(REQUIRED WORK) Lines in the records below that contain the word "label" must each be copied.

[Collected data]
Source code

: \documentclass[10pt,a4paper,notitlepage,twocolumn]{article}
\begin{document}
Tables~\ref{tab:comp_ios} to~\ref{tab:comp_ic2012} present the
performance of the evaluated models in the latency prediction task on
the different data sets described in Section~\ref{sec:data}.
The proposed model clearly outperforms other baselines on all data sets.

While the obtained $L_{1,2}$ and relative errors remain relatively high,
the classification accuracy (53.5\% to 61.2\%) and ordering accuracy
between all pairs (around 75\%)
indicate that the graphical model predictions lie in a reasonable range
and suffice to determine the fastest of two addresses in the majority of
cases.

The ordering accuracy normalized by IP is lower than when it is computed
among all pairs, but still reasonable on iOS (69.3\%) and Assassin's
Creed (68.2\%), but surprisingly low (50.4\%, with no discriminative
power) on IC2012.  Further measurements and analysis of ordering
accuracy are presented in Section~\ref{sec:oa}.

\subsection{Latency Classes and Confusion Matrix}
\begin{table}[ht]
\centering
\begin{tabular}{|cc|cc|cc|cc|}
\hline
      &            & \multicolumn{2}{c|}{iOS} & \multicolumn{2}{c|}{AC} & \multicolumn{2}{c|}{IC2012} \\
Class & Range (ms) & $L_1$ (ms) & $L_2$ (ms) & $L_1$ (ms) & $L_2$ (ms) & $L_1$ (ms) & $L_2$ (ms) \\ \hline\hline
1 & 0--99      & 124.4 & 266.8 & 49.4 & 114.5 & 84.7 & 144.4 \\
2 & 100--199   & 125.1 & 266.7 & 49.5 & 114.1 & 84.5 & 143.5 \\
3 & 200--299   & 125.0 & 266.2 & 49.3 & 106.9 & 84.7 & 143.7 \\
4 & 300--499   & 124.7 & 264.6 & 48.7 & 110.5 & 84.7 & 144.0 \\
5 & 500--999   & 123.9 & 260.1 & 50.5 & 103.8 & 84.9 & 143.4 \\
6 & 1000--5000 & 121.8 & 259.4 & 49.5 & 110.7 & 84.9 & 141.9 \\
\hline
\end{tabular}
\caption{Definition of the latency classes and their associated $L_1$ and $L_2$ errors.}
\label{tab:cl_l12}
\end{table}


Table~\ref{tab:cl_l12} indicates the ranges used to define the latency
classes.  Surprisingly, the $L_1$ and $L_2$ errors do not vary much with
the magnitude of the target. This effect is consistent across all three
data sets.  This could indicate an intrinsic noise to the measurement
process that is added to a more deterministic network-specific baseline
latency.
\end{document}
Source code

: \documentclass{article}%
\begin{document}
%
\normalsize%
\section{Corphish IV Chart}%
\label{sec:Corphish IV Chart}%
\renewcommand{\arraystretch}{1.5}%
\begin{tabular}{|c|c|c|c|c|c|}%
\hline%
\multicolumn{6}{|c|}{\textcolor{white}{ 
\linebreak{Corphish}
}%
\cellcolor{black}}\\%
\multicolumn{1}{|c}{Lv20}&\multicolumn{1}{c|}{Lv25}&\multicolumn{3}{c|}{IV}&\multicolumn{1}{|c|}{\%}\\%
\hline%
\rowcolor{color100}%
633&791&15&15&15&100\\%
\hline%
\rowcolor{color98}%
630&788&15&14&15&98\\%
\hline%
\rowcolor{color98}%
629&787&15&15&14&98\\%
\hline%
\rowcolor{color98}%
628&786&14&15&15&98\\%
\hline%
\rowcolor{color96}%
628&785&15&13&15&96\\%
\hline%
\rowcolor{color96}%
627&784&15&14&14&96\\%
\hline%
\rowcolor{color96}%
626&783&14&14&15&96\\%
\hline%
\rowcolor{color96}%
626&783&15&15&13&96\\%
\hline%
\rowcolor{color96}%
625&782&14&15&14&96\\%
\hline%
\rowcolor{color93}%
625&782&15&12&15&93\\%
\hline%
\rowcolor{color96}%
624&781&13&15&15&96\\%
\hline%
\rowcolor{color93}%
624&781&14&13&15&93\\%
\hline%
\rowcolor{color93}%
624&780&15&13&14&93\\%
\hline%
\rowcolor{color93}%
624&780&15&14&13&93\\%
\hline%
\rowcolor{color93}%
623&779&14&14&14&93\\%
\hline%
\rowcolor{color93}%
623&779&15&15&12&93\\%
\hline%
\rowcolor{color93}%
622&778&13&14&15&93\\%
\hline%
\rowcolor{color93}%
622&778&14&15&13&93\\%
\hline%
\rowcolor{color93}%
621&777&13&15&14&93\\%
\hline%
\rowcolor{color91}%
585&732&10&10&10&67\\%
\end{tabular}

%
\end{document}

(RESPONSE)
\label{tab:cl_l12}
\label{sec:Corphish IV Chart}%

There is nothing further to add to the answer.